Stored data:
---+---

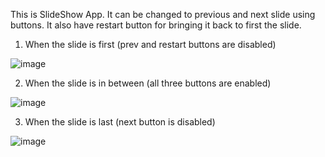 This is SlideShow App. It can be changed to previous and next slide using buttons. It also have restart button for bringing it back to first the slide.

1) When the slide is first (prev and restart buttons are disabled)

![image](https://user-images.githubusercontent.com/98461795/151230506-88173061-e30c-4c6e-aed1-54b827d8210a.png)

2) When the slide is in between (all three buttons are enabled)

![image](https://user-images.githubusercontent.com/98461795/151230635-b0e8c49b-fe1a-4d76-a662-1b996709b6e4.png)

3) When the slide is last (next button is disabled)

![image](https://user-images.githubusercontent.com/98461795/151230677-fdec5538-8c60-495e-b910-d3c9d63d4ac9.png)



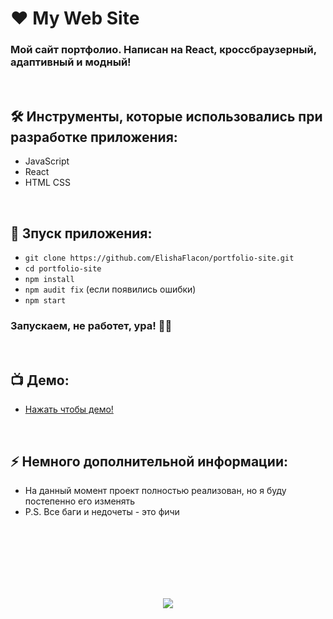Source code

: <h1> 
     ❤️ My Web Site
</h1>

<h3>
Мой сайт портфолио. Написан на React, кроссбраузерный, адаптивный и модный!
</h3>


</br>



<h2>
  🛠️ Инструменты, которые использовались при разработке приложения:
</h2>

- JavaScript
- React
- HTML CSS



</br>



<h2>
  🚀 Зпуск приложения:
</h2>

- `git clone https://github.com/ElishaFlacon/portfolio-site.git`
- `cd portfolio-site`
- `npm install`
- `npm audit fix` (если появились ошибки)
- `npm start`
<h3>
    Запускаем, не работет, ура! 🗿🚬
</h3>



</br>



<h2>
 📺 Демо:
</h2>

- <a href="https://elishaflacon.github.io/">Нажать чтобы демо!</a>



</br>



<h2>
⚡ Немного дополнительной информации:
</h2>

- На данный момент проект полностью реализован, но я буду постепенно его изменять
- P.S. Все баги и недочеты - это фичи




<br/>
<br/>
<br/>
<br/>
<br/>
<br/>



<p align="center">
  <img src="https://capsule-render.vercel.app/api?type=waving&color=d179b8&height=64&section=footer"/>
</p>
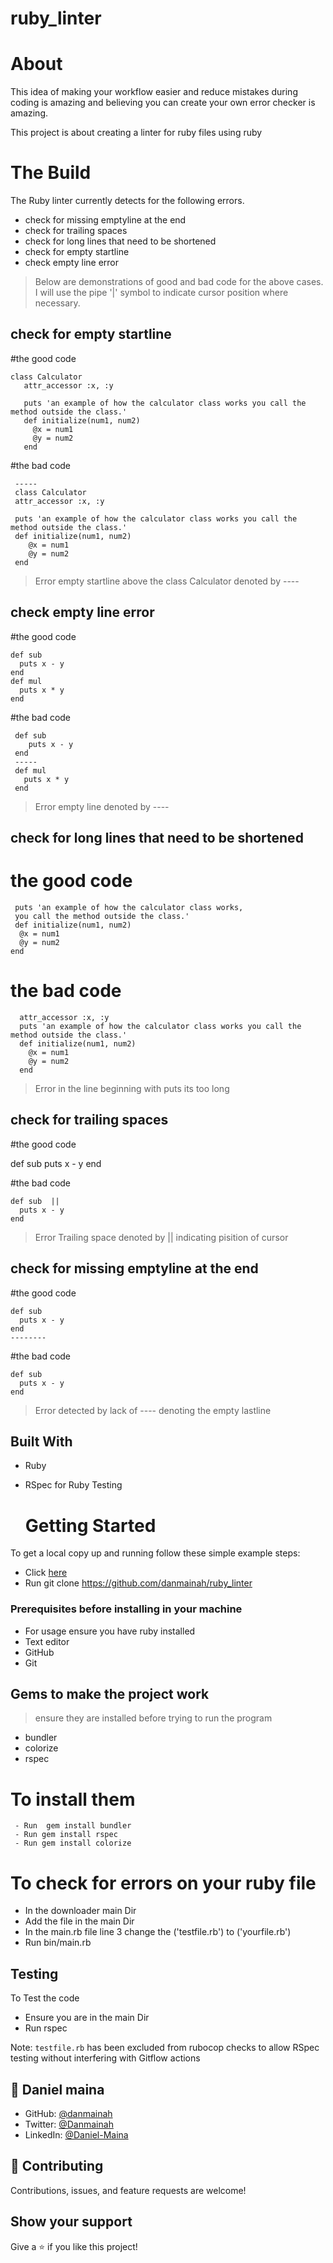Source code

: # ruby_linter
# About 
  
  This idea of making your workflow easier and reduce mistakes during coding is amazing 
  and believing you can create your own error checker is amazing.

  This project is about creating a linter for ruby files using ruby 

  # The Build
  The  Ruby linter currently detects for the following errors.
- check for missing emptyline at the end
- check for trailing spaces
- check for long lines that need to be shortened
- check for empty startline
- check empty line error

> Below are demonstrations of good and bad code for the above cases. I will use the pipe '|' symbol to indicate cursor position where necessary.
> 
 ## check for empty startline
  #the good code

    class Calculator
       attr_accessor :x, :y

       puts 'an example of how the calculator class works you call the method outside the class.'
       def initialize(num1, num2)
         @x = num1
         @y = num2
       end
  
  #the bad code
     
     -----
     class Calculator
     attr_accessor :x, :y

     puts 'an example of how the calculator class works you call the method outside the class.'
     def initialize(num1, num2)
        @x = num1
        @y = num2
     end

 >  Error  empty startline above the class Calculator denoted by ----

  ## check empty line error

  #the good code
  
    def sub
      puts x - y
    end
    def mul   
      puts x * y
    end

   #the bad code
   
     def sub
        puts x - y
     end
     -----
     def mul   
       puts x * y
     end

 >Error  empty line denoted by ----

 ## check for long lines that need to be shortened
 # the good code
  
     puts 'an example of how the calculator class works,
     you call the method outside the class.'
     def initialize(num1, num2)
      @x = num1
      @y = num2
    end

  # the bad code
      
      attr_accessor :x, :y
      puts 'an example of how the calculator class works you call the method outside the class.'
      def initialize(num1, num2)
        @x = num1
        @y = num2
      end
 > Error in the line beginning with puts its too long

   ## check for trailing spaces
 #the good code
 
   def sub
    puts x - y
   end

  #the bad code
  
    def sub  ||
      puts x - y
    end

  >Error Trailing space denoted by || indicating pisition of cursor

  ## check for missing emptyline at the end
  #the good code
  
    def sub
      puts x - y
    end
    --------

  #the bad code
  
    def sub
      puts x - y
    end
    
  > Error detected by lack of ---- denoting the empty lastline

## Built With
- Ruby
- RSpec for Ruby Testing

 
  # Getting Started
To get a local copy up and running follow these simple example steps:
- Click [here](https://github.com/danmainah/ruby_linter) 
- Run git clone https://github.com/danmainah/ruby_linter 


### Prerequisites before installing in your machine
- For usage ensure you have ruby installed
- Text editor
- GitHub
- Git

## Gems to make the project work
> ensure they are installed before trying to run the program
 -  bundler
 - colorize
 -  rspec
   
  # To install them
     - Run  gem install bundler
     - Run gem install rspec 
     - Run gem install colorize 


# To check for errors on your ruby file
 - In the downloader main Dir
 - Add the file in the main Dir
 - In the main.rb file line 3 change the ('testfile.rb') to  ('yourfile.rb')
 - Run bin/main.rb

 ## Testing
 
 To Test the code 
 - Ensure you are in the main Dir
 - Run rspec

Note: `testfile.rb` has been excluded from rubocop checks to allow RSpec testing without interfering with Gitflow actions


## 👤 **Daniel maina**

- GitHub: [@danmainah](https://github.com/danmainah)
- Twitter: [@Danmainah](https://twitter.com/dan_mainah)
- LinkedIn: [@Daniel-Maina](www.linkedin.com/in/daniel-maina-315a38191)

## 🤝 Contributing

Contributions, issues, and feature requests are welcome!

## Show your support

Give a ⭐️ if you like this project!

---+---

**Required work**
Return the lines of the records that include the string "When".

**Written response**
1) When the slide is first (prev and restart buttons are disabled)
2) When the slide is in between (all three buttons are enabled)
3) When the slide is last (next button is disabled)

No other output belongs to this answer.